> **Requirement**:
Where the listing below has a line with "12. Open Crypto-config.yaml", write out exactly that line and every line after it, stopping after the line with "20. peer chaincode".

> **Listed entries**:
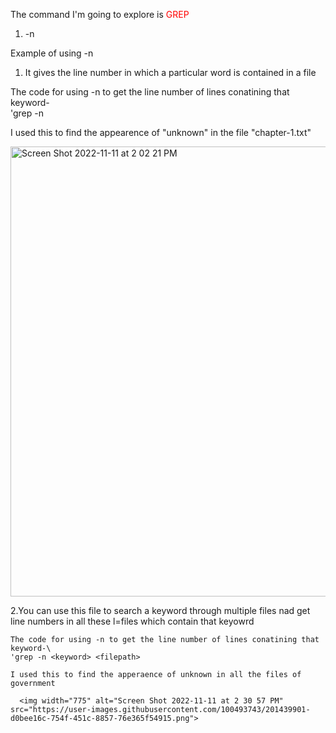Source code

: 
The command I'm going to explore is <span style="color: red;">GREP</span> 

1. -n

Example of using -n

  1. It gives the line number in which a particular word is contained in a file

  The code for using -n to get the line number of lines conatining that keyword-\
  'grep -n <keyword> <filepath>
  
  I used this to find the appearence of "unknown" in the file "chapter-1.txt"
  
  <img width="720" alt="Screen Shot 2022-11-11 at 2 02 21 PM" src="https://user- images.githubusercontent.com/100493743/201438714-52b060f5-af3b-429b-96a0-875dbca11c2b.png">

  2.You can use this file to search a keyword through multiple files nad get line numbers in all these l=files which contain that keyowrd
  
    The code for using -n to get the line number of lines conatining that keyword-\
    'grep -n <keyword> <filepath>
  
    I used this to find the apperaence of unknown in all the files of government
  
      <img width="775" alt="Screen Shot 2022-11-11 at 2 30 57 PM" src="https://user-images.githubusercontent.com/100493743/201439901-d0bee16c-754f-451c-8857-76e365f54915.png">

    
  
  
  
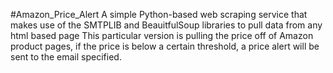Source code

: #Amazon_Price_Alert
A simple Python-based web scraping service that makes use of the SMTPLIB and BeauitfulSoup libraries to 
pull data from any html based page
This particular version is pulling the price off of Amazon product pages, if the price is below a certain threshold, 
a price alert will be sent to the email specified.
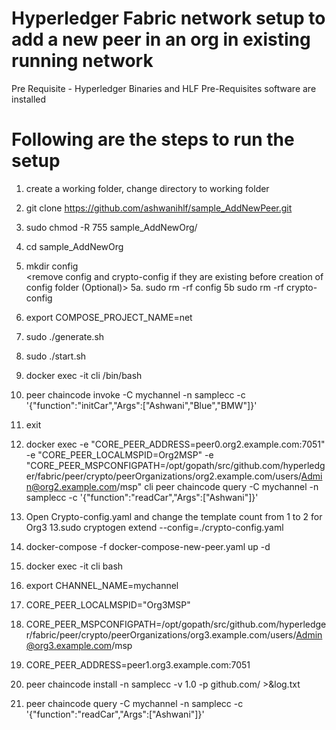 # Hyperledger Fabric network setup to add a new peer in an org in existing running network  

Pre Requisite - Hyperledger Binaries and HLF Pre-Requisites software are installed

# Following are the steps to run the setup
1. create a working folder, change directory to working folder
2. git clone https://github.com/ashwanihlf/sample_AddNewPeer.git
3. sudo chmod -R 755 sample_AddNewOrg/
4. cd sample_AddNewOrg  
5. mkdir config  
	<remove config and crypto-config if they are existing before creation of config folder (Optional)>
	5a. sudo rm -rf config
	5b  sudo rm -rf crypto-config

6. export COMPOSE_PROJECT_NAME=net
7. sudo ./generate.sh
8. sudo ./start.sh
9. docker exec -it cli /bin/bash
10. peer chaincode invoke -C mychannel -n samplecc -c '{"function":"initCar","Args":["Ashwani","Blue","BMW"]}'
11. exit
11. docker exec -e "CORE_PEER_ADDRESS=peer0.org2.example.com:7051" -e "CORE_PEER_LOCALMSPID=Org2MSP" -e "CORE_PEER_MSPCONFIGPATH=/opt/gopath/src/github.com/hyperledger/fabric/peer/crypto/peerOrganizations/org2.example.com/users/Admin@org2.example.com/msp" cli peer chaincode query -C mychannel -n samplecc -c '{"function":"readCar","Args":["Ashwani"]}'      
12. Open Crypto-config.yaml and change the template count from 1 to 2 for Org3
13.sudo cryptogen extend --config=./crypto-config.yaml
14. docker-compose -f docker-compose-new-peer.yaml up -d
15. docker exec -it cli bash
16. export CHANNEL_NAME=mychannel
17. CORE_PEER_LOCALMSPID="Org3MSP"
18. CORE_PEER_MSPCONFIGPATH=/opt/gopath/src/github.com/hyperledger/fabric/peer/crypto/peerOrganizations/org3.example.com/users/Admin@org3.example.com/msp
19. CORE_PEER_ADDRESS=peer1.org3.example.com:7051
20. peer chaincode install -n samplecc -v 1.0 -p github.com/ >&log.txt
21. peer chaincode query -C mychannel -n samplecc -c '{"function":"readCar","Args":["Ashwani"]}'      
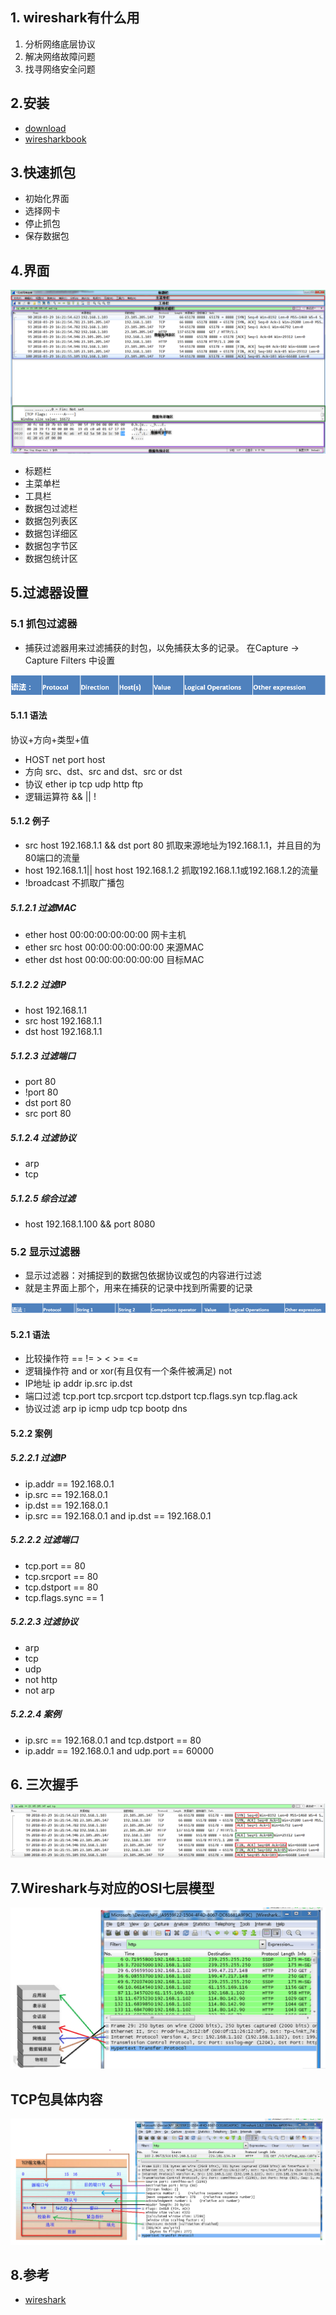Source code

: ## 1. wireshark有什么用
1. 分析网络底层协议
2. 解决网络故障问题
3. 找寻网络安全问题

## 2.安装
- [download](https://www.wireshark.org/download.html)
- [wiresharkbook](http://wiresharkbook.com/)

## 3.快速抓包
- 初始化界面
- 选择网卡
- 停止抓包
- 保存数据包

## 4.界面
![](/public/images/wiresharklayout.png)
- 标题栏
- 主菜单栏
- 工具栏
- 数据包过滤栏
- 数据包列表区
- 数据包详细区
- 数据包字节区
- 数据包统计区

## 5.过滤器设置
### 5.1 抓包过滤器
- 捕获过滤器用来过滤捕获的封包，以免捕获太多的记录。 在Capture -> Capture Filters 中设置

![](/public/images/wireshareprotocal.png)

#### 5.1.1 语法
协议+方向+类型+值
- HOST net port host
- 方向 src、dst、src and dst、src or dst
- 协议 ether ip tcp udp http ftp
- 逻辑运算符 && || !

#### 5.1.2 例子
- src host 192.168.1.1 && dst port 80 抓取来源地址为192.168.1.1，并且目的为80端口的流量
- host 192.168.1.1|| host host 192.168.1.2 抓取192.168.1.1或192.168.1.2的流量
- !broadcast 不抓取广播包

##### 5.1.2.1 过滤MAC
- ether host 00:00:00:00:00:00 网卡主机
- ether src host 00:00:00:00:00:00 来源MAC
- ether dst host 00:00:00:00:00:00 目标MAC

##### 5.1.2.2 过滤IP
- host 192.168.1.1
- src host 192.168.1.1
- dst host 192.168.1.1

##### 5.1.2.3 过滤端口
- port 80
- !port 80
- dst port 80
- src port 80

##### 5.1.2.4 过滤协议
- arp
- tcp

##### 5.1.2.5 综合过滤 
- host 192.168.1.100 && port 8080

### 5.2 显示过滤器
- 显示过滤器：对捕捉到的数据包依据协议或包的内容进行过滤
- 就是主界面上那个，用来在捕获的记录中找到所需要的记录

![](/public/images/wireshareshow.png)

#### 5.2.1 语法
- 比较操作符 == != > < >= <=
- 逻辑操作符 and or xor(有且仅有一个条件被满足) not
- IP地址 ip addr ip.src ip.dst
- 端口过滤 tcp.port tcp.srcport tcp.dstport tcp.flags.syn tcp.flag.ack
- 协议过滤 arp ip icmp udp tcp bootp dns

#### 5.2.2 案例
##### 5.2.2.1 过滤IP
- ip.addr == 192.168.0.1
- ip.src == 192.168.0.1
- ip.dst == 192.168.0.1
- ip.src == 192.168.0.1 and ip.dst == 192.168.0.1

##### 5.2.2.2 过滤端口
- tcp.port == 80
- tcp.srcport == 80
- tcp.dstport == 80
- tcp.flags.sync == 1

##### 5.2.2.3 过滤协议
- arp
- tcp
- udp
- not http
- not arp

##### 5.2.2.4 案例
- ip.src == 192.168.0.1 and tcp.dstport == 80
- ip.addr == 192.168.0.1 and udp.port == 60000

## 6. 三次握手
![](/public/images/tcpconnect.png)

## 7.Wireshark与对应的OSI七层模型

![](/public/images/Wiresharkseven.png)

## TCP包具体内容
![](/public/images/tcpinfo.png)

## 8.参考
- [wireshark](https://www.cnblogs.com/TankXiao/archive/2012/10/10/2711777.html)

> **Answer for this exercise**:
12. Open Crypto-config.yaml and change the template count from 1 to 2 for Org3
13.sudo cryptogen extend --config=./crypto-config.yaml
14. docker-compose -f docker-compose-new-peer.yaml up -d
15. docker exec -it cli bash
16. export CHANNEL_NAME=mychannel
17. CORE_PEER_LOCALMSPID="Org3MSP"
18. CORE_PEER_MSPCONFIGPATH=/opt/gopath/src/github.com/hyperledger/fabric/peer/crypto/peerOrganizations/org3.example.com/users/Admin@org3.example.com/msp
19. CORE_PEER_ADDRESS=peer1.org3.example.com:7051
20. peer chaincode install -n samplecc -v 1.0 -p github.com/ >&log.txt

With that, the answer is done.